Carefully stacked crates of organic pulses were the only sign that something unusual had happened at Smithfield Market on Monday evening. Overnight, activists from Animal Rebellion – an offshoot of the environmental movement, Extinction Rebellion – had transformed the market where London’s butchers have arrived early each morning for almost eight centuries into a maze of tents and hastily erected stalls, selling organic fruit and vegetables. Butchers and bone collectors looked on in bemusement.
By Tuesday morning, the stalls had been cleared away and the activists dispersed. “I think they felt as if we were attacking them,” Amit, an organiser for Animal Rebellion, said of the reaction. “[The workers] obviously didn’t like our presence, and probably felt like we were attacking their livelihood… but we just feel that things have got to change in order to make a better future for everybody.”

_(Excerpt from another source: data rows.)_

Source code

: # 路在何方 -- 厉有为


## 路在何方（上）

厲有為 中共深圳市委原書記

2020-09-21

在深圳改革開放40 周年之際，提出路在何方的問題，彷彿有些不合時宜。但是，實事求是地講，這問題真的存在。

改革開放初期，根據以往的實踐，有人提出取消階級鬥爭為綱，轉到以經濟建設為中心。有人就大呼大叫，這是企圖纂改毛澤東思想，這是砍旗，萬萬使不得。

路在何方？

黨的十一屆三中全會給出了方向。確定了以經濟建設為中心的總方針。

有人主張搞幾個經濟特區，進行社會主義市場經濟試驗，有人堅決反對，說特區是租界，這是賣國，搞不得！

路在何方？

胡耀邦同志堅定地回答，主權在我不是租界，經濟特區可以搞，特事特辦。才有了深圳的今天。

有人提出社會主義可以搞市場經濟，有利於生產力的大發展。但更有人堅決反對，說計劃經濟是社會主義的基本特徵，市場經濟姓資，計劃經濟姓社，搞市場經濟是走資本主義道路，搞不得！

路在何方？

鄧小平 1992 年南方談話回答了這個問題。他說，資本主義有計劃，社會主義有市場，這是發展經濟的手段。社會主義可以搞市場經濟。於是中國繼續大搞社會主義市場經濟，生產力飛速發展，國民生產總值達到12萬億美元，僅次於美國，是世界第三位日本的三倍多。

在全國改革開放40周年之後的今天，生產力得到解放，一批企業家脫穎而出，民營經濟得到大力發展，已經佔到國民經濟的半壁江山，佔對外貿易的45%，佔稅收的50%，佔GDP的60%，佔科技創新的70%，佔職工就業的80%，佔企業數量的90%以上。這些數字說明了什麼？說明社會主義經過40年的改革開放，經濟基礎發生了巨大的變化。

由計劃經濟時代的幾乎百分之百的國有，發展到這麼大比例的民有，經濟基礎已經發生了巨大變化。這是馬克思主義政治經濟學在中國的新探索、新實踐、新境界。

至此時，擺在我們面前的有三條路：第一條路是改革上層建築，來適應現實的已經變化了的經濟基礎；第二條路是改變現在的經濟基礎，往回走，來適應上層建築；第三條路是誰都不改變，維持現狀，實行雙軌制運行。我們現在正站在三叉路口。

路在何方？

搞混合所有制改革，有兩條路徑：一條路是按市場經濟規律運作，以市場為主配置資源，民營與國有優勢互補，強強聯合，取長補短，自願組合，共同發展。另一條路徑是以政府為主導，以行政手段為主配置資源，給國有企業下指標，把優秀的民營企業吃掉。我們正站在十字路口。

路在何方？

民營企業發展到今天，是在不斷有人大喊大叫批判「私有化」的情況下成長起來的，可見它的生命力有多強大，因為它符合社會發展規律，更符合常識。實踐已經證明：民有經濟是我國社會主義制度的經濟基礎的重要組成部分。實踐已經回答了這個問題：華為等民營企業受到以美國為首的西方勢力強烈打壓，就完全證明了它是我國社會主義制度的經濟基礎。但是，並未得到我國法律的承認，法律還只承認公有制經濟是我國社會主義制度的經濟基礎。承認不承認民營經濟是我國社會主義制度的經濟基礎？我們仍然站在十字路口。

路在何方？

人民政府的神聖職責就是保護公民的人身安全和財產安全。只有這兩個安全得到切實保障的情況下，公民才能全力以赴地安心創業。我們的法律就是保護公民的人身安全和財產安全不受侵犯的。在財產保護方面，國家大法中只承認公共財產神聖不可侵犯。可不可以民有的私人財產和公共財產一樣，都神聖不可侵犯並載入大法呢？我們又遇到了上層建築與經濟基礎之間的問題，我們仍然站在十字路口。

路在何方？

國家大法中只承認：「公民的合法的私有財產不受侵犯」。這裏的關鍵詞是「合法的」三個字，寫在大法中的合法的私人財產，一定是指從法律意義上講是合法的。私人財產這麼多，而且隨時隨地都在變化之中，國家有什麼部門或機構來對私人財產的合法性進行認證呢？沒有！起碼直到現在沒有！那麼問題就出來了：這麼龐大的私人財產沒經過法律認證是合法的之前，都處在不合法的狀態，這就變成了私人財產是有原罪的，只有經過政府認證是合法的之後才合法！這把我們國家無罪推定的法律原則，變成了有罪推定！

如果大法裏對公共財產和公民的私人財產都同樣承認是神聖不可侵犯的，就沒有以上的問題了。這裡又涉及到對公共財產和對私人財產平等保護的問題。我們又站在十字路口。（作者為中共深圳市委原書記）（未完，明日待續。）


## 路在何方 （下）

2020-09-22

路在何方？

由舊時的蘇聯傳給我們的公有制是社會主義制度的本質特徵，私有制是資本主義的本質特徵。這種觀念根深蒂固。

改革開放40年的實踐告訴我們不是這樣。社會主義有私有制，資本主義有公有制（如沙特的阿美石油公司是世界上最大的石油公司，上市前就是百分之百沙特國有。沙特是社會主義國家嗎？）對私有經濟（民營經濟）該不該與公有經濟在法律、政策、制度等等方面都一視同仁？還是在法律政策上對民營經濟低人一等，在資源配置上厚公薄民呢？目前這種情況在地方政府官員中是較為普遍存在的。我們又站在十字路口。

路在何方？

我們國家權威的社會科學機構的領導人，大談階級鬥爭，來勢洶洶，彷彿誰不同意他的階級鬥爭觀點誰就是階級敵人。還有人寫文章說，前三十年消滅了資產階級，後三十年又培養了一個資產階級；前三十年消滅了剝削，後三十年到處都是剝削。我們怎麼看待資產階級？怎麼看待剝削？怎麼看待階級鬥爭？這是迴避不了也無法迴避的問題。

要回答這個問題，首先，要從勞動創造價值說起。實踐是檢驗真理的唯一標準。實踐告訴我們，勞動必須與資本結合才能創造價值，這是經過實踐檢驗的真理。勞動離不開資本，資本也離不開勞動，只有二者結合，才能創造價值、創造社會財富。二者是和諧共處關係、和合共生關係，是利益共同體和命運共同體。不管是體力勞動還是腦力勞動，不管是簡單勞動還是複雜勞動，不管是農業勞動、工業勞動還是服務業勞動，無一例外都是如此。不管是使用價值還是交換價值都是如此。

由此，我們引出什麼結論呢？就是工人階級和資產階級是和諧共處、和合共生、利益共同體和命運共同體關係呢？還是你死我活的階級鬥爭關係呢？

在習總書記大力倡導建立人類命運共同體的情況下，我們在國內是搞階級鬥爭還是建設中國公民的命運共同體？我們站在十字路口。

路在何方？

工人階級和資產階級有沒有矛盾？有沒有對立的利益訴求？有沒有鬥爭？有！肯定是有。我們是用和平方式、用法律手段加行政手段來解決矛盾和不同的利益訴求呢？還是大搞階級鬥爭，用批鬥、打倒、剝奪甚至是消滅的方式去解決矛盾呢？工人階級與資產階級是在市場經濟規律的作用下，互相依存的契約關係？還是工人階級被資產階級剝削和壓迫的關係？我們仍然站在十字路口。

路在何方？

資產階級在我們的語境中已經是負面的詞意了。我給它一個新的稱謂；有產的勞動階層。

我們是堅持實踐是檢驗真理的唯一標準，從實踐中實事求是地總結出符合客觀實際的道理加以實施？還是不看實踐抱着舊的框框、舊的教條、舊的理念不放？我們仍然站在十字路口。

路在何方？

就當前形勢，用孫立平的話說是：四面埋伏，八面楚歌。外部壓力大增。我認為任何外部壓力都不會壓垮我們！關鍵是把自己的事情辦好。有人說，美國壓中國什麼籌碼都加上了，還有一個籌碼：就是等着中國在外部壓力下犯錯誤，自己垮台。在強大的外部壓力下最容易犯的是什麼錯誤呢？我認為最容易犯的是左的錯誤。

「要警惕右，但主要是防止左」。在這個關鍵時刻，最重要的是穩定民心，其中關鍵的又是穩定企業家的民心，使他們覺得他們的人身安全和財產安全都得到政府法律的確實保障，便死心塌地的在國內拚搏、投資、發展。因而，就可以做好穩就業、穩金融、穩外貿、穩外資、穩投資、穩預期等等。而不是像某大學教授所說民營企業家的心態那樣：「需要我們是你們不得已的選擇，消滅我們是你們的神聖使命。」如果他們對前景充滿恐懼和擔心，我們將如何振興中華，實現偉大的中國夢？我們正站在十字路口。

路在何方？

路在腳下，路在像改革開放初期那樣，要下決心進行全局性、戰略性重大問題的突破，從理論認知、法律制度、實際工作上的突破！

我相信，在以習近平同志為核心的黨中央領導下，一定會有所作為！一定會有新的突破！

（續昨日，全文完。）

A predictable wave of responses from some in the media decried the activists as middle-class hippies, but Smithfield was targeted in order to make an urgent point; livestock farming contributes 14.5 per cent of global emissions. And the reactions from the market’s workers were varied. In an interview with the Times one of the traders, Steven Hall, praised the protesters: “I’ve got two kids myself, and I want the world to be safe for them in the future. Most of us here agree that things need to change”.
Others were more irate. A bone collector known as Perry told a London radio station: “we haven’t caused the problems around the world with whatever they’re talking about. It’s not caused by us working people, it’s caused by governments.
“You give us an alternative,” he went on, “we’ll come and do it… [but] this is not an alternative. This is just putting people out of work.”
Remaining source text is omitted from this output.